I almost never remember my dreams. As soon as I even verge on consciousness, they're gone. Sometimes I lie there scrabbling for their scraps, those frayed bits at their ends. But even then....

So when I interviewed dream researcher Ryan Hurd this week, I felt the way nondrivers feel when interviewing NASCAR stars or the way childless people feel when interviewing parents. (Wait, I've been and done those too.)

Hurd finds great significance in the plotlines and imagery of dreams, and offers useful instructions on his Dream Studies website for accessing, recording, interpreting, and honoring them. (In the latter case, one might carry out a promise or act implied in a recent dream, or create a ritual or artwork based on the dream.)

A graduate of John F. Kennedy University's Consciousness and Tansformative Studies Program -- which offers a Dream Studies Certificate -- Hurd believes that those narratives unspooling in our sleeping lives bear potent wisdom, even warnings, for our waking ones.

Where do dreams come from? And what about anecdotes such as the one he posts at his site in which a woman's recurring dreams about a certain spot on her breast compelled her to seek medical attention, which led to a cancer diagnosis? Some in the burgeoning dream movement point to angels, God, or spirit guides. Hurd casts his gaze elsewhere.

"I'm going to hold up my Unitarian Universalist shield and just say there are things about the natural world we don't understand yet," Hurd tells me. "I'm into the experiential part, not the where-does-it-all-come from part. I'd rather teach people how to take what they have available to them and develop it into resources for making life choices."

He laments that Western culture renders us "unititiated and untrained" in interpreting dreams, which he believes reveal underlying anxieties and issues and, yes, even as-yet-undetected physical illnesses. Nightmares in particular "are trying to get our attention. Maybe the message came across too casually the first time, too blasé. So now it says, 'Okay, I'm gonna bring in the big guns this time.'" He has suffered with nightmares himself. On his website is displayed his painting of a hairy, elongated, pointy-snouted creature, half-weasel and half-serpent, who haunts his own dreams. "It was like I was on a horror trip from which there was no escape. It affected my daily life and my choices and I had to get it under control." Recurring nightmares were "my 'sacred wound,' I guess you could say."

Having kept dream journals since he was a teenager, Hurd had earned a BA and spent years working with archeologists, excavating North American ruins, when he decided to earn an advanced degree in dreams. Unsurprisingly, almost no schools offer courses on that subject, much less degrees: "The big universities won't even look at it," Hurd sighs.

"My big goal is to make Western culture into a dreaming culture. The United States is anti-dreaming, because dreaming is irrational. We're fighting the Enlightenment on this issue, but dreams bring out all these ways of knowing that are just as valid" as those of which society approves.
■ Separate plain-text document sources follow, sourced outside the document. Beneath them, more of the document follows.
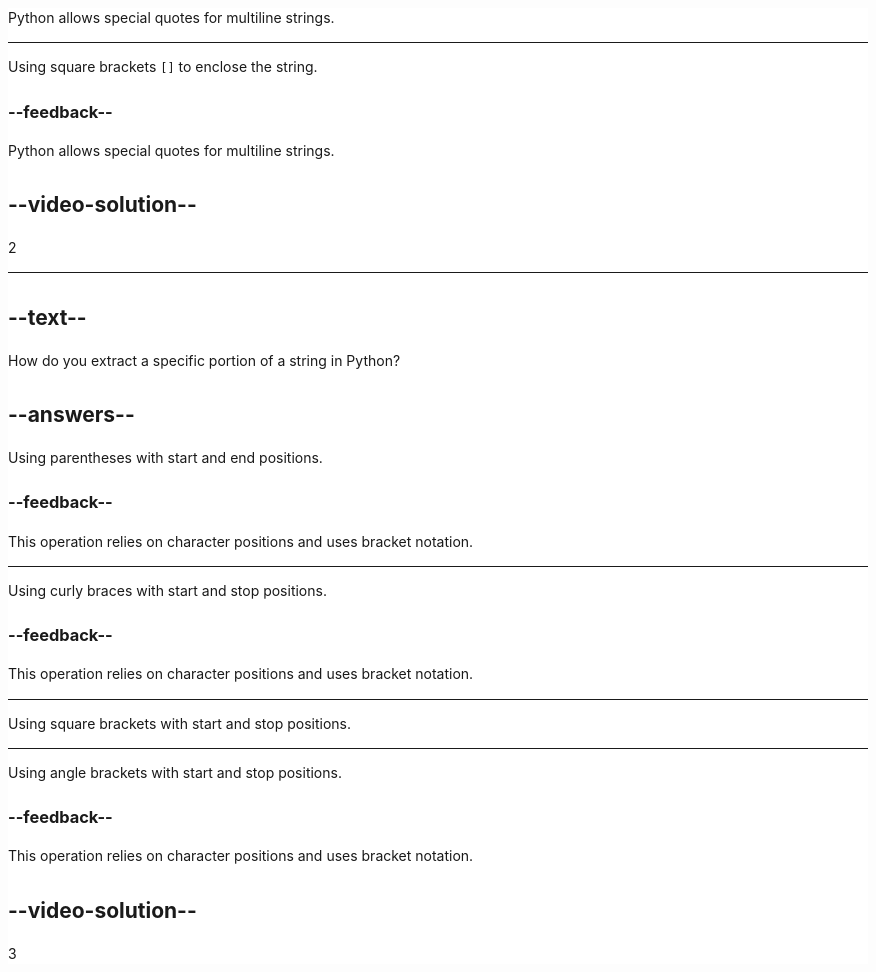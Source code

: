 Python allows special quotes for multiline strings.

---

Using square brackets `[]` to enclose the string.

### --feedback--

Python allows special quotes for multiline strings.

## --video-solution--

2

---

## --text--

How do you extract a specific portion of a string in Python?

## --answers--

Using parentheses with start and end positions.

### --feedback--

This operation relies on character positions and uses bracket notation.

---

Using curly braces with start and stop positions.

### --feedback--

This operation relies on character positions and uses bracket notation.

---

Using square brackets with start and stop positions.

---

Using angle brackets with start and stop positions.

### --feedback--

This operation relies on character positions and uses bracket notation.

## --video-solution--

3
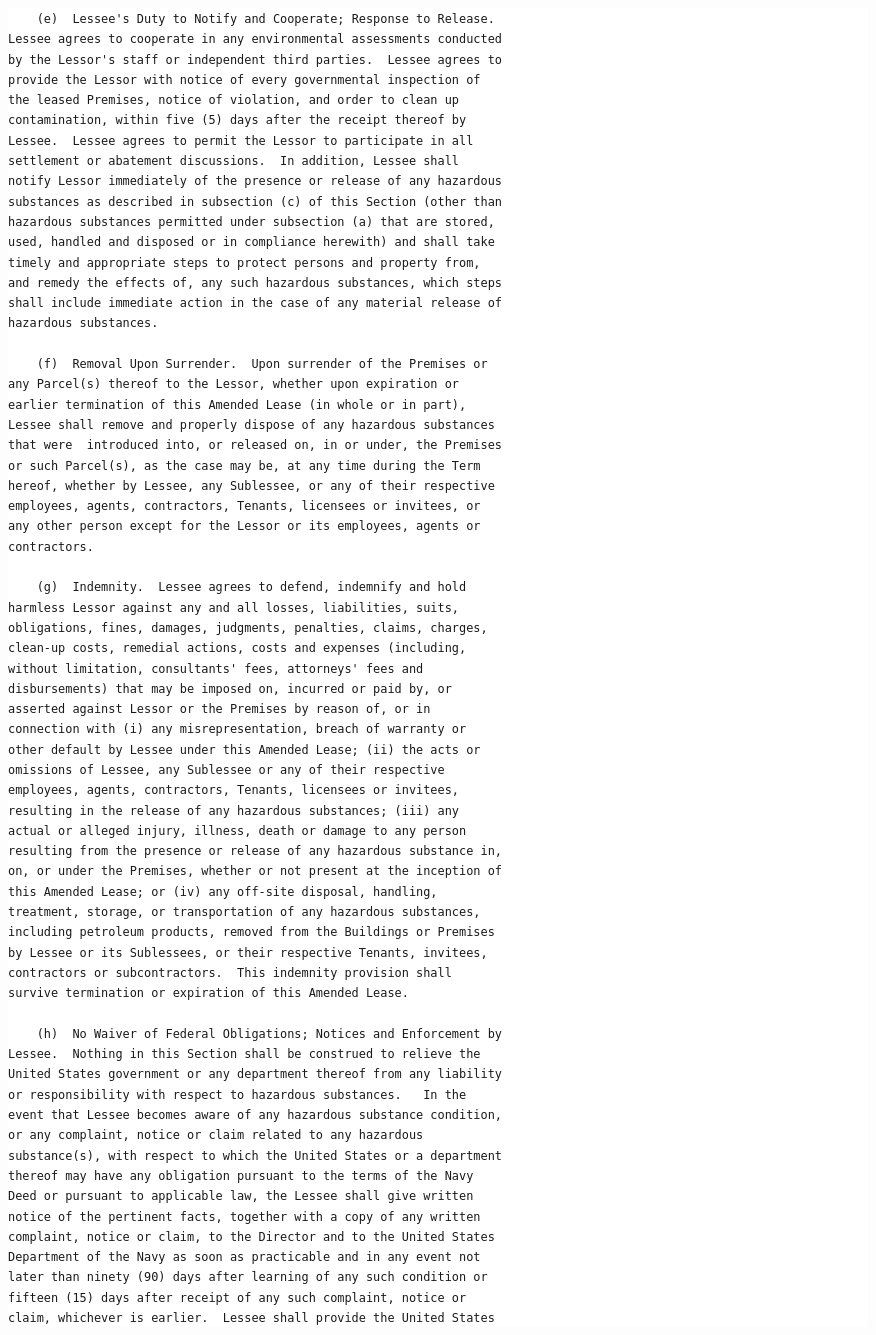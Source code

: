         (e)  Lessee's Duty to Notify and Cooperate; Response to Release.  
    Lessee agrees to cooperate in any environmental assessments conducted  
    by the Lessor's staff or independent third parties.  Lessee agrees to  
    provide the Lessor with notice of every governmental inspection of  
    the leased Premises, notice of violation, and order to clean up  
    contamination, within five (5) days after the receipt thereof by  
    Lessee.  Lessee agrees to permit the Lessor to participate in all  
    settlement or abatement discussions.  In addition, Lessee shall  
    notify Lessor immediately of the presence or release of any hazardous  
    substances as described in subsection (c) of this Section (other than  
    hazardous substances permitted under subsection (a) that are stored,  
    used, handled and disposed or in compliance herewith) and shall take  
    timely and appropriate steps to protect persons and property from,  
    and remedy the effects of, any such hazardous substances, which steps  
    shall include immediate action in the case of any material release of  
    hazardous substances.  
  
        (f)  Removal Upon Surrender.  Upon surrender of the Premises or  
    any Parcel(s) thereof to the Lessor, whether upon expiration or  
    earlier termination of this Amended Lease (in whole or in part),  
    Lessee shall remove and properly dispose of any hazardous substances  
    that were  introduced into, or released on, in or under, the Premises  
    or such Parcel(s), as the case may be, at any time during the Term  
    hereof, whether by Lessee, any Sublessee, or any of their respective  
    employees, agents, contractors, Tenants, licensees or invitees, or  
    any other person except for the Lessor or its employees, agents or  
    contractors.  
  
        (g)  Indemnity.  Lessee agrees to defend, indemnify and hold  
    harmless Lessor against any and all losses, liabilities, suits,  
    obligations, fines, damages, judgments, penalties, claims, charges,  
    clean-up costs, remedial actions, costs and expenses (including,  
    without limitation, consultants' fees, attorneys' fees and  
    disbursements) that may be imposed on, incurred or paid by, or  
    asserted against Lessor or the Premises by reason of, or in  
    connection with (i) any misrepresentation, breach of warranty or  
    other default by Lessee under this Amended Lease; (ii) the acts or  
    omissions of Lessee, any Sublessee or any of their respective  
    employees, agents, contractors, Tenants, licensees or invitees,  
    resulting in the release of any hazardous substances; (iii) any  
    actual or alleged injury, illness, death or damage to any person  
    resulting from the presence or release of any hazardous substance in,  
    on, or under the Premises, whether or not present at the inception of  
    this Amended Lease; or (iv) any off-site disposal, handling,  
    treatment, storage, or transportation of any hazardous substances,  
    including petroleum products, removed from the Buildings or Premises  
    by Lessee or its Sublessees, or their respective Tenants, invitees,  
    contractors or subcontractors.  This indemnity provision shall  
    survive termination or expiration of this Amended Lease.  
  
        (h)  No Waiver of Federal Obligations; Notices and Enforcement by  
    Lessee.  Nothing in this Section shall be construed to relieve the  
    United States government or any department thereof from any liability  
    or responsibility with respect to hazardous substances.   In the  
    event that Lessee becomes aware of any hazardous substance condition,  
    or any complaint, notice or claim related to any hazardous  
    substance(s), with respect to which the United States or a department  
    thereof may have any obligation pursuant to the terms of the Navy  
    Deed or pursuant to applicable law, the Lessee shall give written  
    notice of the pertinent facts, together with a copy of any written  
    complaint, notice or claim, to the Director and to the United States  
    Department of the Navy as soon as practicable and in any event not  
    later than ninety (90) days after learning of any such condition or  
    fifteen (15) days after receipt of any such complaint, notice or  
    claim, whichever is earlier.  Lessee shall provide the United States  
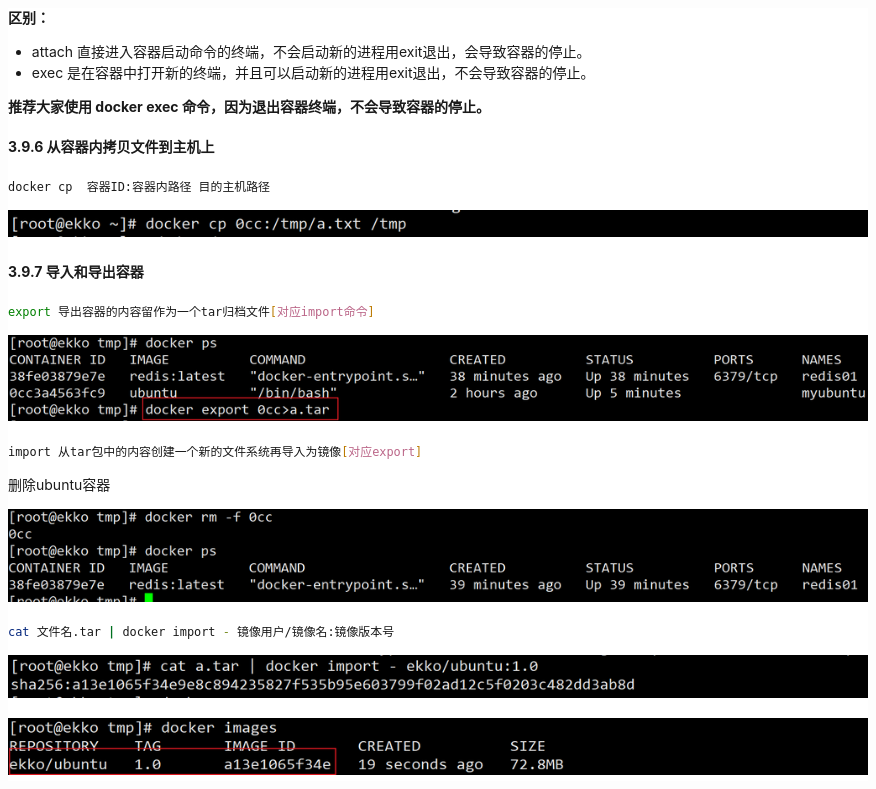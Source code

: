 **区别：**

- attach 直接进入容器启动命令的终端，不会启动新的进程用exit退出，会导致容器的停止。
- exec 是在容器中打开新的终端，并且可以启动新的进程用exit退出，不会导致容器的停止。

**推荐大家使用 docker exec 命令，因为退出容器终端，不会导致容器的停止。**



#### 3.9.6 从容器内拷贝文件到主机上

```sh
docker cp  容器ID:容器内路径 目的主机路径
```

![image-20220112185256286](images/image-20220112185256286.png)

#### 3.9.7 导入和导出容器

```sh
export 导出容器的内容留作为一个tar归档文件[对应import命令]
```

![image-20220112185549375](images/image-20220112185549375.png)

```sh
import 从tar包中的内容创建一个新的文件系统再导入为镜像[对应export]
```

删除ubuntu容器

![image-20220112185757013](images/image-20220112185757013.png)

```sh
cat 文件名.tar | docker import - 镜像用户/镜像名:镜像版本号
```

![image-20220112190046014](images/image-20220112190046014.png)

![image-20220112190200940](images/image-20220112190200940.png)
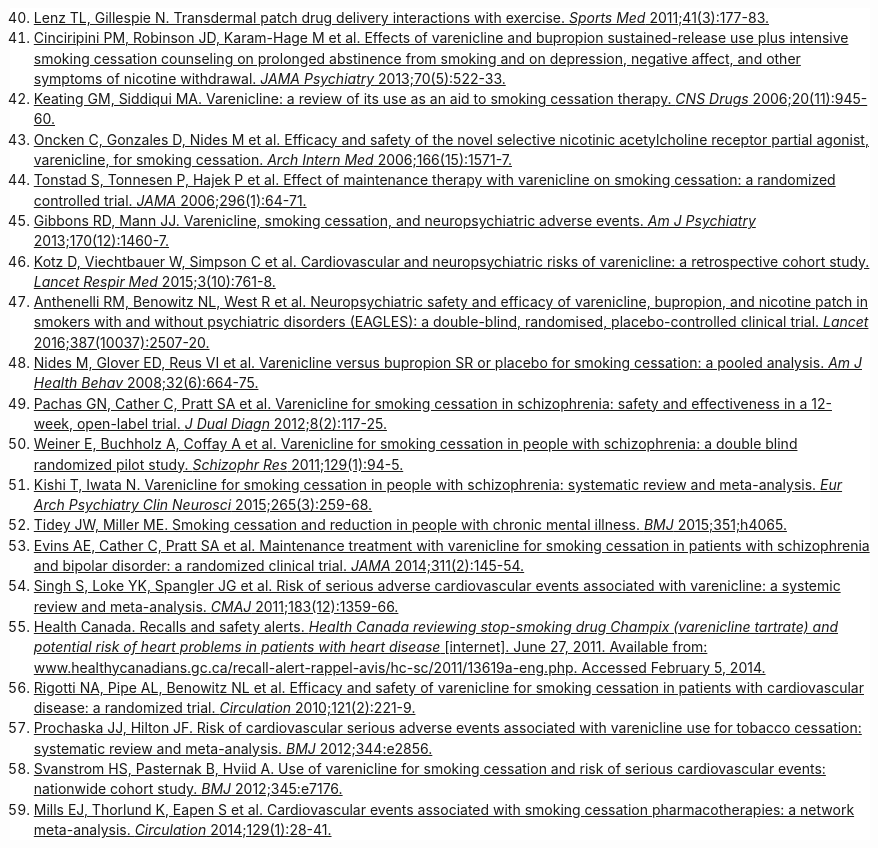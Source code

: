 40. [Lenz TL, Gillespie N. Transdermal patch drug delivery interactions with exercise. *Sports Med* 2011;41(3):177-83.](https://www.ncbi.nlm.nih.gov/pubmed/21395361)
41. [Cinciripini PM, Robinson JD, Karam-Hage M et al. Effects of varenicline and bupropion sustained-release use plus intensive smoking cessation counseling on prolonged abstinence from smoking and on depression, negative affect, and other symptoms of nicotine withdrawal. *JAMA Psychiatry* 2013;70(5):522-33.](http://www.ncbi.nlm.nih.gov/pubmed/23536105)
42. [Keating GM, Siddiqui MA. Varenicline: a review of its use as an aid to smoking cessation therapy. *CNS Drugs* 2006;20(11):945-60.](http://www.ncbi.nlm.nih.gov/entrez/query.fcgi?cmd=Retrieve&db=pubmed&dopt=Abstract&list_uids=17044731)
43. [Oncken C, Gonzales D, Nides M et al. Efficacy and safety of the novel selective nicotinic acetylcholine receptor partial agonist, varenicline, for smoking cessation. *Arch Intern Med* 2006;166(15):1571-7.](http://www.ncbi.nlm.nih.gov/entrez/query.fcgi?cmd=Retrieve&db=pubmed&dopt=Abstract&list_uids=16908789)
44. [Tonstad S, Tonnesen P, Hajek P et al. Effect of maintenance therapy with varenicline on smoking cessation: a randomized controlled trial. *JAMA* 2006;296(1):64-71.](http://www.ncbi.nlm.nih.gov/entrez/query.fcgi?cmd=Retrieve&db=pubmed&dopt=Abstract&list_uids=16820548)
45. [Gibbons RD, Mann JJ. Varenicline, smoking cessation, and neuropsychiatric adverse events. *Am J Psychiatry* 2013;170(12):1460-7.](http://www.ncbi.nlm.nih.gov/pubmed/24030388)
46. [Kotz D, Viechtbauer W, Simpson C et al. Cardiovascular and neuropsychiatric risks of varenicline: a retrospective cohort study. *Lancet Respir Med* 2015;3(10):761-8.](https://www.ncbi.nlm.nih.gov/pubmed/26355008)
47. [Anthenelli RM, Benowitz NL, West R et al. Neuropsychiatric safety and efficacy of varenicline, bupropion, and nicotine patch in smokers with and without psychiatric disorders (EAGLES): a double-blind, randomised, placebo-controlled clinical trial. *Lancet* 2016;387(10037):2507-20.](https://www.ncbi.nlm.nih.gov/pubmed/27116918)
48. [Nides M, Glover ED, Reus VI et al. Varenicline versus bupropion SR or placebo for smoking cessation: a pooled analysis. *Am J Health Behav* 2008;32(6):664-75.](https://pubmed.ncbi.nlm.nih.gov/18442345/)
49. [Pachas GN, Cather C, Pratt SA et al. Varenicline for smoking cessation in schizophrenia: safety and effectiveness in a 12-week, open-label trial. *J Dual Diagn* 2012;8(2):117-25.](http://www.ncbi.nlm.nih.gov/pubmed/22888309)
50. [Weiner E, Buchholz A, Coffay A et al. Varenicline for smoking cessation in people with schizophrenia: a double blind randomized pilot study. *Schizophr Res* 2011;129(1):94-5.](http://www.ncbi.nlm.nih.gov/pubmed/21376537)
51. [Kishi T, Iwata N. Varenicline for smoking cessation in people with schizophrenia: systematic review and meta-analysis. *Eur Arch Psychiatry Clin Neurosci* 2015;265(3):259-68.](https://www.ncbi.nlm.nih.gov/pubmed/25283510)
52. [Tidey JW, Miller ME. Smoking cessation and reduction in people with chronic mental illness. *BMJ* 2015;351;h4065.](https://www.ncbi.nlm.nih.gov/pubmed/26391240)
53. [Evins AE, Cather C, Pratt SA et al. Maintenance treatment with varenicline for smoking cessation in patients with schizophrenia and bipolar disorder: a randomized clinical trial. *JAMA* 2014;311(2):145-54.](http://www.ncbi.nlm.nih.gov/pubmed/24399553)
54. [Singh S, Loke YK, Spangler JG et al. Risk of serious adverse cardiovascular events associated with varenicline: a systemic review and meta-analysis. *CMAJ* 2011;183(12):1359-66.](http://www.ncbi.nlm.nih.gov/pubmed/21727225)
55. [Health Canada. Recalls and safety alerts. *Health Canada reviewing stop-smoking drug Champix (varenicline tartrate) and potential risk of heart problems in patients with heart disease* [internet]. June 27, 2011. Available from: www.healthycanadians.gc.ca/recall-alert-rappel-avis/hc-sc/2011/13619a-eng.php. Accessed February 5, 2014.](http://www.healthycanadians.gc.ca/recall-alert-rappel-avis/hc-sc/2011/13619a-eng.php)
56. [Rigotti NA, Pipe AL, Benowitz NL et al. Efficacy and safety of varenicline for smoking cessation in patients with cardiovascular disease: a randomized trial. *Circulation* 2010;121(2):221-9.](http://www.ncbi.nlm.nih.gov/pubmed/20048210)
57. [Prochaska JJ, Hilton JF. Risk of cardiovascular serious adverse events associated with varenicline use for tobacco cessation: systematic review and meta-analysis. *BMJ* 2012;344:e2856.](http://www.ncbi.nlm.nih.gov/pubmed/22563098)
58. [Svanstrom HS, Pasternak B, Hviid A. Use of varenicline for smoking cessation and risk of serious cardiovascular events: nationwide cohort study. *BMJ* 2012;345:e7176.](http://www.ncbi.nlm.nih.gov/pubmed/23138033)
59. [Mills EJ, Thorlund K, Eapen S et al. Cardiovascular events associated with smoking cessation pharmacotherapies: a network meta-analysis. *Circulation* 2014;129(1):28-41.](http://www.ncbi.nlm.nih.gov/pubmed/24323793)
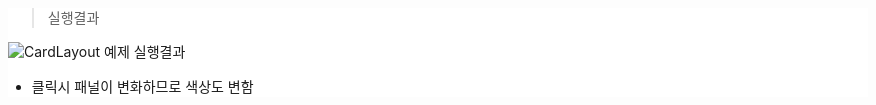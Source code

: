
 ```Java
```

> 실행결과

![CardLayout 예제 실행결과](https://t1.daumcdn.net/cfile/tistory/264AB63E596C587203)

- 클릭시 패널이 변화하므로 색상도 변함
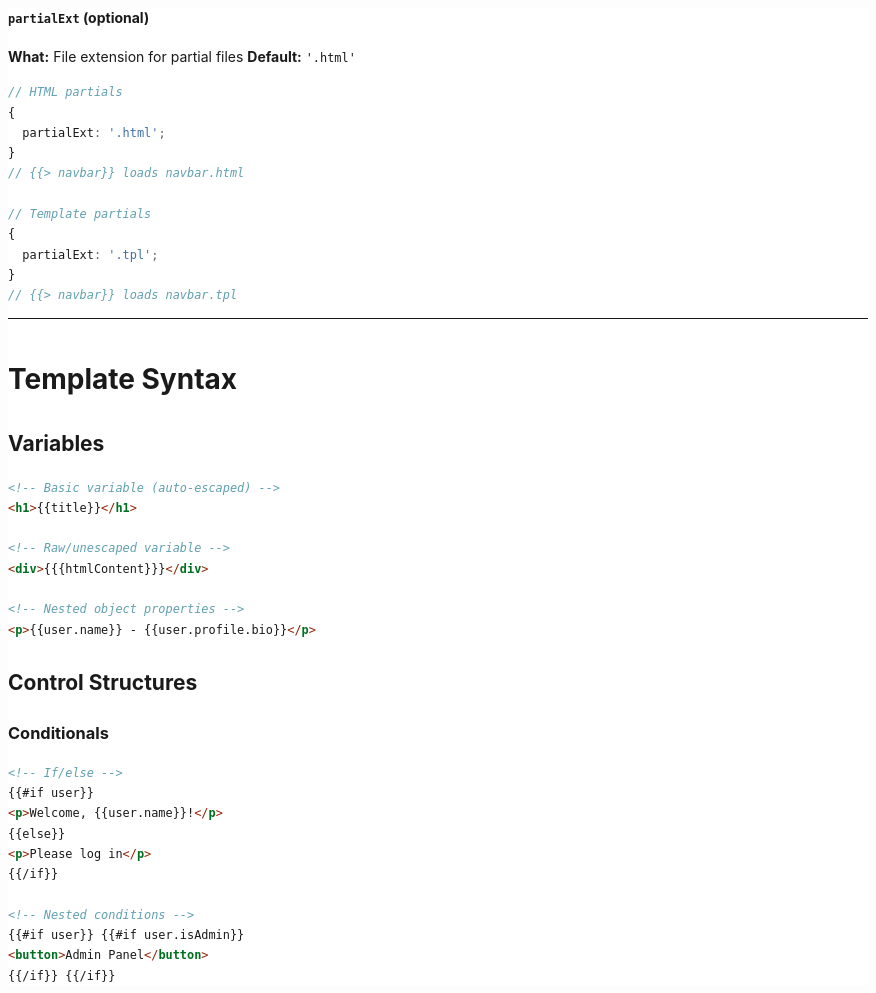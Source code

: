 #### `partialExt` (optional)

**What:** File extension for partial files
**Default:** `'.html'`

```typescript
// HTML partials
{
  partialExt: '.html';
}
// {{> navbar}} loads navbar.html

// Template partials
{
  partialExt: '.tpl';
}
// {{> navbar}} loads navbar.tpl
```

---

# Template Syntax

## Variables

```html
<!-- Basic variable (auto-escaped) -->
<h1>{{title}}</h1>

<!-- Raw/unescaped variable -->
<div>{{{htmlContent}}}</div>

<!-- Nested object properties -->
<p>{{user.name}} - {{user.profile.bio}}</p>
```

## Control Structures

### Conditionals

```html
<!-- If/else -->
{{#if user}}
<p>Welcome, {{user.name}}!</p>
{{else}}
<p>Please log in</p>
{{/if}}

<!-- Nested conditions -->
{{#if user}} {{#if user.isAdmin}}
<button>Admin Panel</button>
{{/if}} {{/if}}
```
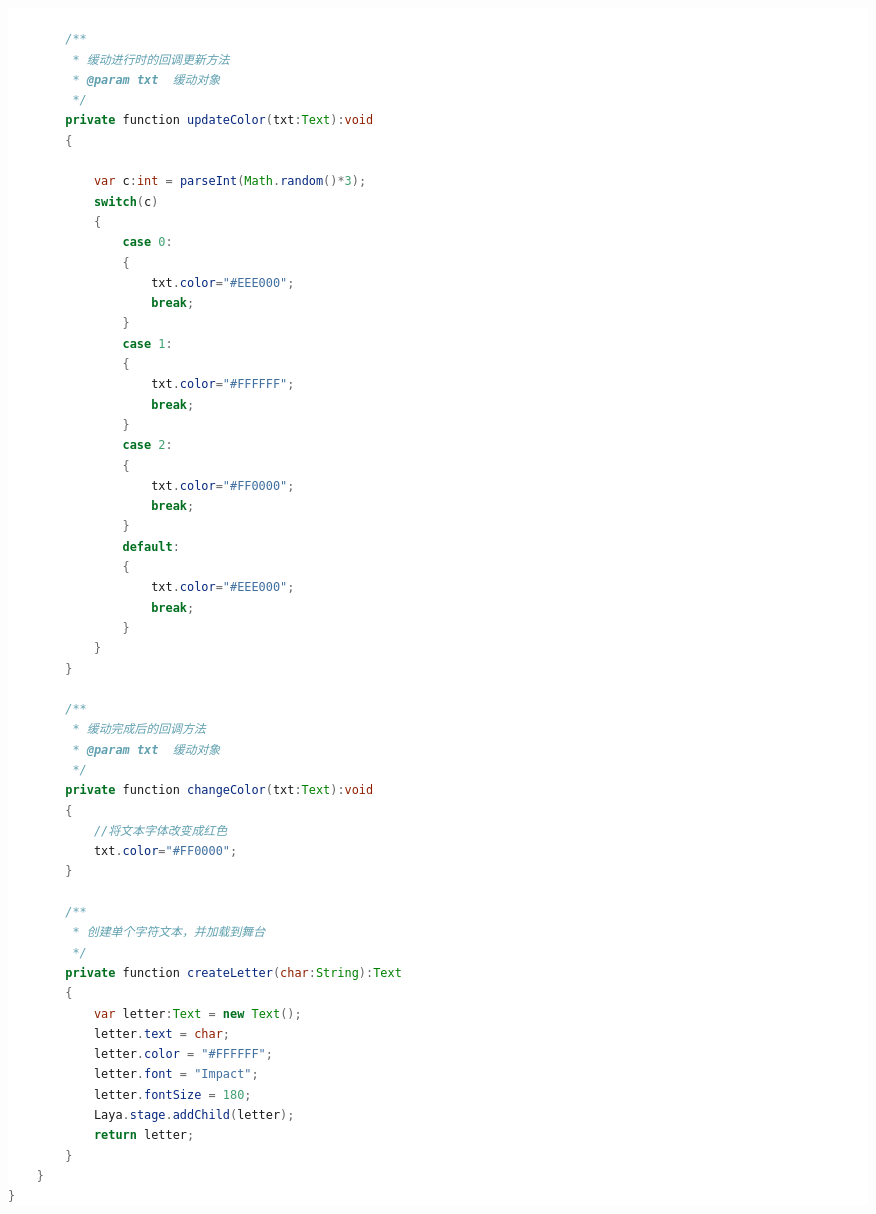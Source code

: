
 ```java
		
		/**
		 * 缓动进行时的回调更新方法
		 * @param txt  缓动对象
		 */			
		private function updateColor(txt:Text):void
		{
			
			var c:int = parseInt(Math.random()*3);
			switch(c)
			{
				case 0:
				{
					txt.color="#EEE000";
					break;
				}
				case 1:	
				{
					txt.color="#FFFFFF";
					break;
				}
				case 2:	
				{
					txt.color="#FF0000";
					break;
				}
				default:
				{					
					txt.color="#EEE000";
					break;
				}
			}
		}		
		
		/**
		 * 缓动完成后的回调方法
		 * @param txt  缓动对象
		 */		
		private function changeColor(txt:Text):void
		{
			//将文本字体改变成红色
			txt.color="#FF0000";
		}		
		
		/**
		 * 创建单个字符文本，并加载到舞台
		 */		
		private function createLetter(char:String):Text
		{
			var letter:Text = new Text();
			letter.text = char;
			letter.color = "#FFFFFF";
			letter.font = "Impact";
			letter.fontSize = 180;
			Laya.stage.addChild(letter);			
			return letter;
		}
	}
}
```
He cites a centuries-old Iroquois ritual during which tribespeople acted out their unnerving dreams - even if those performances entailed breaking tribal taboos, expressing violent urges, or revealing untoward lusts. Such rites served to "air the dirty laundry in order to reduce its charge and prevent unconscious acting-out that could escalate if left unchecked," Hurd writes. "I wish dream-sharing was a mandatory start before every meeting of the United Nations, by the way. Hey, I'm a dreamer."